Plaidoyer pour l’arbre de Francis Hallé

définition d’un arbre

On dresse une définition simple de l’arbre:

  • au moins 2 mètres de hauteur
  • la verticalité avec un ou plusieurs troncs rigide autoportant, à cambium ou non
  • n’a pas besoin de branches. Un arbre sans branche est dit “monocaule” (fougères, palmiers, Cycadales). Trois modèles architecturaux monocaules: Corner, Holttum et Chamberlain.
  • Longévité: durée de vie minimale de 50 ans pour les arbres pionniers jusqu’à plus de 1000 ans pour les pinacées (par ex. pin de Bristlecone, épinettes), thuyas, chênes, sapin de douglas, Cupressaceae comme le Séquoïa géant.

effet de la latitude

Des plantes qui ne sont que des petites plantes sous les latitudes tempérées peuvent être des arbres sous les tropiques dans la même famille. Par exemple les graminées qui deviennent des bambous de 40 mètres de haut, la Rue Ruta qui devient le Teck australien (1m), l’Ortie Urtica qui a une soeur Dendrocnide logifolia de 10 m en Nouvelle-Guinée. L’auteur dresse une liste de 20 familles comportant une telle variation en taille dans la même famille, toujours sous l’effet des latitudes et du climat chaud et humide.

architecture des arbres et effet de la latitude

Il existe 22 modèles d’organisation des arbres. Plus on s’éloigne de l’équateur moins ils sont représentés.

Origine purement endogène. Peu importe l’environnement, l’âge ou l’endroit où est planté un arbre il suivra le même modèle propre à son espèce.

Indépendantes du genre ou de la famille. Dans le genre Magnolia ou Acer, différentes espèces utilisent différentes architectures.

UR : unité de réitération

Réitération peut être programmée ou catastrophique. Mécanisme de survie, de réparation, de reproduction. Un tronc se casse par le vent, une nouvelle tête se forme. L’arbre est couché, une branche prend la dominance apicale.

Plus l’arbre vieilli, plus les UR sont simples et portent des fleurs rapidement. La forme ultime d’une UR est une simple tige fleurie au bout d’un rameau.

organisation coloniaire

L’étude des UR révèle que les arbres sont en fait des colonies d’individus génétiquement identiques partageant le même réseau vasculaire.

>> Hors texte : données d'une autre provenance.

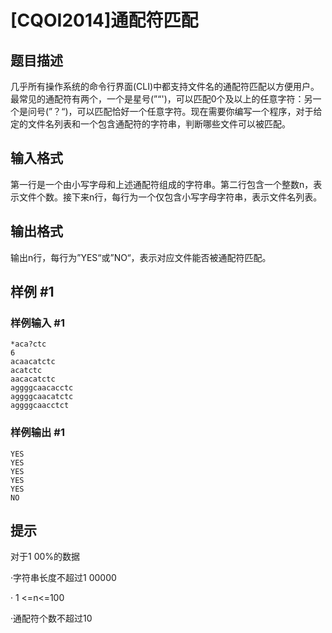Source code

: # [CQOI2014]通配符匹配

## 题目描述

几乎所有操作系统的命令行界面(CLI)中都支持文件名的通配符匹配以方便用户。最常见的通配符有两个，一个是星号(”“')，可以匹配0个及以上的任意字符：另一个是问号(”？“)，可以匹配恰好一个任意字符。现在需要你编写一个程序，对于给定的文件名列表和一个包含通配符的字符串，判断哪些文件可以被匹配。


## 输入格式

第一行是一个由小写字母和上述通配符组成的字符串。第二行包含一个整数n，表示文件个数。接下来n行，每行为一个仅包含小写字母字符串，表示文件名列表。


## 输出格式

输出n行，每行为”YES“或”NO“，表示对应文件能否被通配符匹配。


## 样例 #1

### 样例输入 #1
```
*aca?ctc
6
acaacatctc
acatctc
aacacatctc
aggggcaacacctc
aggggcaacatctc
aggggcaacctct
```

### 样例输出 #1

```
YES
YES
YES
YES
YES
NO
```

## 提示

对于1 00%的数据

  &middot;字符串长度不超过1 00000

  &middot;  1 <=n<=100

&middot;通配符个数不超过10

Une analyse des branches indique que même chez les feuillus tempérés des “racines” propres au UR existent sous l’écorce et fusionnent avec les conduites déjà en place dans la branche ou le tronc.

variations génétiques dans un même arbre

Les UR d’un même arbre peuvent même posséder un génotype différent, ce qui veut dire que différentes branches portent une génétique différente. Ces mutations à l’intérieur du même arbre serait un mécanisme de résistance aux changements de son environnement. L’arbre ne peut pas migrer si les conditions deviennent plus arides ou humides contrairement à un animal.

Les arbres millénaires issues de clones végétatifs évoluent donc au gré des réitérations pour s’adapter à son environnement.

forme cauliflore

Le Cercis canadensis montre une architecture cauliflore. Il porte ses fleurs et fruits sur le tronc et les branches comme le jaquier.

timidité

La timidité existe au sein d’un même arbre, entre les UR principales. Ceci vient confirmer la nature coloniaire des arbres.

croissance rythmique

la croissance rythmique assurerait la longévité des arbres.

méthylènes sont des molécules de stress pour l’arbre qui engendrent le vieillissement cellulaire. Les pauses dans la croissance viendraient estomper leur effet.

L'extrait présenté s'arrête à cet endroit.